Israel/Palestine

Deborah Orr and the Worth of Palestinian Lives

This post, by Nick D, is a cross-post from falsedichotomies.com

Even by the abysmal standards of pro-Palestinian advocacy, and I write this as a strong supporter of the Palestinians’ right to statehood, Deborah Orr’s article (“Is an Israeli life really worth more than a Palestinian’s?”) was breathtakingly stupid, as well as deeply unpleasant in its trivialisation of a serious issue and empty show of moral concern. It was, however, emblematic of a certain style of  ostensibly pro-Palestinian politics, one concerned much more with image than substance, with glib rhetoric over logical argument, with a facile and easily digestible morality that presents a straightforward picture of victim and villain.
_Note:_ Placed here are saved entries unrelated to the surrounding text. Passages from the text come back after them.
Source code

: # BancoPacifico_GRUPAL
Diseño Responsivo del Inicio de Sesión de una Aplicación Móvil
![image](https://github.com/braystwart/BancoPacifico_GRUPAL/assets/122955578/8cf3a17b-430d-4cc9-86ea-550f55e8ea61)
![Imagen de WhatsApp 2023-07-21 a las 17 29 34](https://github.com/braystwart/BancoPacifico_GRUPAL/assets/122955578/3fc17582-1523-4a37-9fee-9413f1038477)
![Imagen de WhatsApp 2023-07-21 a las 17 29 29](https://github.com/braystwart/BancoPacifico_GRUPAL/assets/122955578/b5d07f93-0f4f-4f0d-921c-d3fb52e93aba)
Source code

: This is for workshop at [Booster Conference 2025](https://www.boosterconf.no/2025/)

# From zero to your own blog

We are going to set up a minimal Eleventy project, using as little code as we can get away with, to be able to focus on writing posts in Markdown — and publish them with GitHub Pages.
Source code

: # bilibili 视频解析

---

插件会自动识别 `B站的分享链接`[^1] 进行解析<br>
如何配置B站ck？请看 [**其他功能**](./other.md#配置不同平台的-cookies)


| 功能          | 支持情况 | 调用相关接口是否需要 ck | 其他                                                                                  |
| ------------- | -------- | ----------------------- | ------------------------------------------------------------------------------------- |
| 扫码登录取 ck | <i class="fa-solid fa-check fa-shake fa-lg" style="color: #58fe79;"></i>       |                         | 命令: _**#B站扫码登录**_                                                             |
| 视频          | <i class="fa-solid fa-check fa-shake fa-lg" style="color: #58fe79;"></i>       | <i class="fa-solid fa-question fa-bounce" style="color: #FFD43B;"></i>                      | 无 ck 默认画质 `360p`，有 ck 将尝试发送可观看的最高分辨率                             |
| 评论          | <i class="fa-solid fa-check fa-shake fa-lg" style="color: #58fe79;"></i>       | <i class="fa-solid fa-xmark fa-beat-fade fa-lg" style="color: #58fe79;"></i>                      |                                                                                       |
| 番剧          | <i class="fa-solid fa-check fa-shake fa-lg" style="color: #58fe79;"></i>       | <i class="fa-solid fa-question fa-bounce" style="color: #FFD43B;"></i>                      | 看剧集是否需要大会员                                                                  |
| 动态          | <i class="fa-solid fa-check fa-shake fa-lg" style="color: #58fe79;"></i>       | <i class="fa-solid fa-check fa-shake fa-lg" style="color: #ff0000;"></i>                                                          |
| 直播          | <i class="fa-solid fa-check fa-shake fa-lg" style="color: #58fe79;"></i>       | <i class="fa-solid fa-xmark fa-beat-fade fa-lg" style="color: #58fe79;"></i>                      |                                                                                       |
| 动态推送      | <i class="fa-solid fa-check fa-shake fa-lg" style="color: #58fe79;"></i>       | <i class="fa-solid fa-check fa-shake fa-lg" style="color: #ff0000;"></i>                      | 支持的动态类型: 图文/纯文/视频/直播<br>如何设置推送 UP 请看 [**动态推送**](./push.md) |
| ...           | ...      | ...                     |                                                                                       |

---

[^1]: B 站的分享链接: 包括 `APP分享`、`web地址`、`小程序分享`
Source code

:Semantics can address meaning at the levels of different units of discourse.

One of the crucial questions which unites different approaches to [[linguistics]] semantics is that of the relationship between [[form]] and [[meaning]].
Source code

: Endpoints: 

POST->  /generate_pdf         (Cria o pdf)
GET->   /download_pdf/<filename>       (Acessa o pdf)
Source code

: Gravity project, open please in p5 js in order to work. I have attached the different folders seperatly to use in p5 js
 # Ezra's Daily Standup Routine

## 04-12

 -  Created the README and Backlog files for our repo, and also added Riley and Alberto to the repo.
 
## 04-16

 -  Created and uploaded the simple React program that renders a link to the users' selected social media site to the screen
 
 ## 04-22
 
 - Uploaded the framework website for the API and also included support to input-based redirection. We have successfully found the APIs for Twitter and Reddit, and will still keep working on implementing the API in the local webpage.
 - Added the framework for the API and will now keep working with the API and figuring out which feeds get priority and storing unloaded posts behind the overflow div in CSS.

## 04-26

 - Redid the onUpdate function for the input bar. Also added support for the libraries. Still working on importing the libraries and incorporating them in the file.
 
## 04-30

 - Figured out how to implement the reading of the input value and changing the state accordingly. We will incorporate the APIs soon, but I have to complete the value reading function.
The first task of those who consider themselves friends and allies of the Palestinians should be to rid the movement for justice of its false friends, and Orr is a prime example of the commentator who lazily piggybacks her way to a cheap point on the suffering of a region. The incoherence of her argument should be the first signal that she really doesn‘t care – that her whole article is a wolf-whistle to the prejudices of her readership rather than an attempt to make a serious comment. She begins by asserting that it is widely held that the exchange of Shalit for over 1000 Palestinian prisoners amounts to a victory for Hamas, and that the deal has also made Netanyahu look weak. Orr then follows this by suggesting that this means the world has become “inured to the obscene idea that Israeli lives are more important than Palestinian”. This is absurd. If the world had indeed accepted the idea, would you not expect the media reaction to be the reverse – to acknowledge that both sides had received a fair deal, that 1000 Palestinians are indeed equivalent to one Israeli?  To acknowledge that Hamas has had the better of this bargain doesn’t at all imply the kind of calculus Orr claims it does, without any appeal to logic.

The exact meaning of the exchange is, of course, more complicated. We are not describing a situation where Israel (or the world) has decided that it is worth killing 1000 Palestinians to free Shalit. In this case, outcry would, of course be legitimate, because it would illustrate the principle Orr wrongly says is being affirmed by the current deal.  In this case, the weighing of relative importance of Israel and Palestinian lives would be very straightforward: a thousand are deprived of life so that one man can enjoy it. The sides of the equation deal with the same property: capacity for life. There would be no equality.  1 = 1000. In the current, non-abstract, situation what has been bargained over is very different. Political calculations enter the picture. The Israelis sought not only to free Shalit from captivity but to strengthen an important component of the Israeli national myth: that no man will be left behind. There was a strong domestic campaign in favour of a prisoner exchange. Despite the legal challenges and existence of dissent, polls reveal broad support in Israeli society for the deal. It meant sacrificing certain values – justice, the protection of citizens – for Shalit’s freedom and the principle this would illustrate. Palestinian leaders, given the overwhelming imbalance of power, and the relative difficulty of accomplishing what the Israelis can easily do every day, that is, the seizure and imprisonment of their neighbours,  were reluctant to cash in on Shalit’s captivity without securing the maximum price for it, and the reaction of crowds in Gaza and elsewhere, presumably full of people who do believe (at a minimum) that Palestinian lives are worth those of Israelis, suggest the deal was seen as a huge success. Orr concedes that “the Palestinians don’t have much to bargain with” without seeming to see the relevance of this for her thesis. And undoubtedly Netanyahu would have been happy to do a swap 1 for 1; establishing the relative value of Palestinians and Israelis was hardly his motivating concern.

So much, then, for equivalence. There is also something disturbing about the willingness of the article to make a spurious point like this rather than raise any number of other issues connected to the exchange and efforts to build a better future. For instance, the numbers of Palestinians still imprisoned in Israeli jails; individual case histories which show obvious patterns of injustice.  Orr might have focussed on evidence of the relative treatment of prisoners, and on the accuracy of impressions noted by the media, such as the claim, based on photographs of Palestinians returning to the West Bank and Gaza that they were well-treated and well-fed: does this have any validity? What do human rights monitors have to say about Israel’s incarceration procedures – and those of Hamas? She might also have something to say about the astonishing generosity of Shalit in his post-captivity interview towards those he’d have every right to regard as his eternal foes, the presence of Hamas thugs in the background duly noted.  Or the calls among Gazans for more “Gilad Shalits”. Or she might have said something about the notion that Israel cares deeply for all its citizens by examining internal discrimination and racism against Israeli-Arabs. Instead, Orr, like many others, is content simply to wave the flag of Israeli wrongdoing and wait for the acolytes to come flocking.  She insults those who genuinely care about the region and its people.